▶ **WORK TO COMPLETE**
Your task is to output all the records below, word for word.

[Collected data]
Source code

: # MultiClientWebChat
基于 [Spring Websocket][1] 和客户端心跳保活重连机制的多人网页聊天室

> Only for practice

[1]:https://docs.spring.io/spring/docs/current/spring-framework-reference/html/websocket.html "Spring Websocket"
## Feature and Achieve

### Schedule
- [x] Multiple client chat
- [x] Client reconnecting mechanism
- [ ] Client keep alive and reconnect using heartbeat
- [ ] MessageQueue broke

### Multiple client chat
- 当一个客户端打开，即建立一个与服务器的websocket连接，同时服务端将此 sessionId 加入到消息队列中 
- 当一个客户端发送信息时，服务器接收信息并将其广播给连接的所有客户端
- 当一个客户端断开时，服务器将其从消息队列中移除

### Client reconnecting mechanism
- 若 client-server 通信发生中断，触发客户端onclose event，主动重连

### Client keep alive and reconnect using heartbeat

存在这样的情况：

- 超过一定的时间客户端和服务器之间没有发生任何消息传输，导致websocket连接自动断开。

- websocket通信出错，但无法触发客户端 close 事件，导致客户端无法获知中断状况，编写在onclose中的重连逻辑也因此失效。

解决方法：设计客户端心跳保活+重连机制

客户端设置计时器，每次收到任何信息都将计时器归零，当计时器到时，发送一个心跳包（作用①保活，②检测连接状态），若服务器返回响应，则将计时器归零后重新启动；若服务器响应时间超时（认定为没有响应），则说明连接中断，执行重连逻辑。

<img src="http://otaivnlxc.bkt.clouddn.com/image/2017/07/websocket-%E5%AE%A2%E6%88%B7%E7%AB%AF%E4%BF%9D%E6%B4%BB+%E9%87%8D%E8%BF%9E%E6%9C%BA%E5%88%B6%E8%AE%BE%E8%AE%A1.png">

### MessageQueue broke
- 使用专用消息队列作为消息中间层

▶ **RESPONSE TO THIS EXERCISE**
Source code

: # MultiClientWebChat
基于 [Spring Websocket][1] 和客户端心跳保活重连机制的多人网页聊天室

> Only for practice

[1]:https://docs.spring.io/spring/docs/current/spring-framework-reference/html/websocket.html "Spring Websocket"
## Feature and Achieve

### Schedule
- [x] Multiple client chat
- [x] Client reconnecting mechanism
- [ ] Client keep alive and reconnect using heartbeat
- [ ] MessageQueue broke

### Multiple client chat
- 当一个客户端打开，即建立一个与服务器的websocket连接，同时服务端将此 sessionId 加入到消息队列中 
- 当一个客户端发送信息时，服务器接收信息并将其广播给连接的所有客户端
- 当一个客户端断开时，服务器将其从消息队列中移除

### Client reconnecting mechanism
- 若 client-server 通信发生中断，触发客户端onclose event，主动重连

### Client keep alive and reconnect using heartbeat

存在这样的情况：

- 超过一定的时间客户端和服务器之间没有发生任何消息传输，导致websocket连接自动断开。

- websocket通信出错，但无法触发客户端 close 事件，导致客户端无法获知中断状况，编写在onclose中的重连逻辑也因此失效。

解决方法：设计客户端心跳保活+重连机制

客户端设置计时器，每次收到任何信息都将计时器归零，当计时器到时，发送一个心跳包（作用①保活，②检测连接状态），若服务器返回响应，则将计时器归零后重新启动；若服务器响应时间超时（认定为没有响应），则说明连接中断，执行重连逻辑。

<img src="http://otaivnlxc.bkt.clouddn.com/image/2017/07/websocket-%E5%AE%A2%E6%88%B7%E7%AB%AF%E4%BF%9D%E6%B4%BB+%E9%87%8D%E8%BF%9E%E6%9C%BA%E5%88%B6%E8%AE%BE%E8%AE%A1.png">

### MessageQueue broke
- 使用专用消息队列作为消息中间层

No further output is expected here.